Any influence of Fist of the North Star on Dragon Ball's original production?

Discussion regarding the entirety of the franchise in a general (meta) sense, including such aspects as: production, trends, merchandise, fan culture, and more.

Moderators: General Help, Kanzenshuu Staff

NeoKING
Advanced Regular
Posts: 1433
Joined: Sat Mar 21, 2009 7:55 pm

Re: Any influence of Fist of the North Star on Dragon Ball's original production?

Post by NeoKING » Thu Jun 09, 2022 5:19 am

Kunzait_83 wrote: Mon Jun 06, 2022 12:31 pm
And most notably, it had a VERY sizable impact on one Osamu Tezuka. Yup, THAT Osamu Tezuka. Even by the time Garo had first debuted in the mid-1960s, Tezuka was already the most prolific mainstream artist working in the manga/anime industry. Tezuka was well known to have fallen head over heels in love with the Gekiga art style and its associated works within the alternative/underground manga scene and in the pages of Garo in particular. To incredibly vast degrees. To the point where Tezuka would start his own Gekiga/alt-manga-focused publication COM.

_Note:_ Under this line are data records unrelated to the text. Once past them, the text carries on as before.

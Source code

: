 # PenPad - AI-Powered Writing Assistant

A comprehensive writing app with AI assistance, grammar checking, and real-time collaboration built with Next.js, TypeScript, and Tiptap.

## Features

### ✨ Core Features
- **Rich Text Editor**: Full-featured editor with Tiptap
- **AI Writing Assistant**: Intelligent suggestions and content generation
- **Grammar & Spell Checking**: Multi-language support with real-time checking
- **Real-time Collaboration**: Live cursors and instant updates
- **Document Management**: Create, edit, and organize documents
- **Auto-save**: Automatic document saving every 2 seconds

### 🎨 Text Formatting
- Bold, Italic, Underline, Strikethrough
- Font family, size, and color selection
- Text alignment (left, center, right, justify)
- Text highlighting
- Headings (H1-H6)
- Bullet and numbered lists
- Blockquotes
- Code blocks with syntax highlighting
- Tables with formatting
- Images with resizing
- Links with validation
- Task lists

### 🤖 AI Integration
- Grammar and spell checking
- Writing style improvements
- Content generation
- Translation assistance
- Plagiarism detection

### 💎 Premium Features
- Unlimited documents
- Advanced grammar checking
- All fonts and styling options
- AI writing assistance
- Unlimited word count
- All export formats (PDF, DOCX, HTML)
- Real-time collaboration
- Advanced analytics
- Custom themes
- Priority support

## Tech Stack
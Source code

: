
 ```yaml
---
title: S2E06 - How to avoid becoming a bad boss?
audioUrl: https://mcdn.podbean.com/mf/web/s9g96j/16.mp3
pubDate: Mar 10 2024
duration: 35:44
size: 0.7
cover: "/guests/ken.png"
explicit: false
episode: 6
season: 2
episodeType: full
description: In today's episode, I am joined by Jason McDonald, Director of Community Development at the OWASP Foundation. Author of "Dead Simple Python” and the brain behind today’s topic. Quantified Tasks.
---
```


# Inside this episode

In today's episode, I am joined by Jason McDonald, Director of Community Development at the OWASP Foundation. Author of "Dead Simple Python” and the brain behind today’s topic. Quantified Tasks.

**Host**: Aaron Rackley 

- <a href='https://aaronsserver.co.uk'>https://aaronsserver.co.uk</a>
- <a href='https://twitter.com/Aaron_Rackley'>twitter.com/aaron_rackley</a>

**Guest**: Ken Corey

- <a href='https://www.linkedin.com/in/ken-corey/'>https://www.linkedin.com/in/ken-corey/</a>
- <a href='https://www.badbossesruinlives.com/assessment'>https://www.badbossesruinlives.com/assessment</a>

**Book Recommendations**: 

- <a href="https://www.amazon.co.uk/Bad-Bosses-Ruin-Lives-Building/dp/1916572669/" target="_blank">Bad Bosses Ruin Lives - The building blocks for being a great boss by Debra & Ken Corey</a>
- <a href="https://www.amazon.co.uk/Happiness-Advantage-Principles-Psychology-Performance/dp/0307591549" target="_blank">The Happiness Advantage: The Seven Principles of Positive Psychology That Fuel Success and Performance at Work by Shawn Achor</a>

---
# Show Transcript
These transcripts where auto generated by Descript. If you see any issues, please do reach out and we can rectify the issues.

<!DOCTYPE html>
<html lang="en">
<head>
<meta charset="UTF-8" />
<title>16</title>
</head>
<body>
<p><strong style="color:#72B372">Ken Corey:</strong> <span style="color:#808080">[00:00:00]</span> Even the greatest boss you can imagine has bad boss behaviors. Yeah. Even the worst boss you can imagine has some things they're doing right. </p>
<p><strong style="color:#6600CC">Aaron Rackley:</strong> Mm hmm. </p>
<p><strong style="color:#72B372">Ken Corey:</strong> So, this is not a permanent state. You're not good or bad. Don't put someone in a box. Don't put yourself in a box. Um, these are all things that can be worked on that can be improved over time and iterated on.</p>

The influence that those works would have on Tezuka's later manga can in no way be overstated, and they are largely credited for the more "grown up" storytelling and subject matter of a lot of Tezuka's latter works.

The impact that this style of manga would have on mainstream manga artists would in no way be solely relegated to Tezuka (though he played a BIG role in mainstreaming it) - another prolific mainstream manga artist by the name of Go Nagai would also become a devoted fan and incorporate it heavily into his own work - and very soon Gekiga and the overall sensibilities of Garo-style alternative manga would become the new mainstream: for awhile at least.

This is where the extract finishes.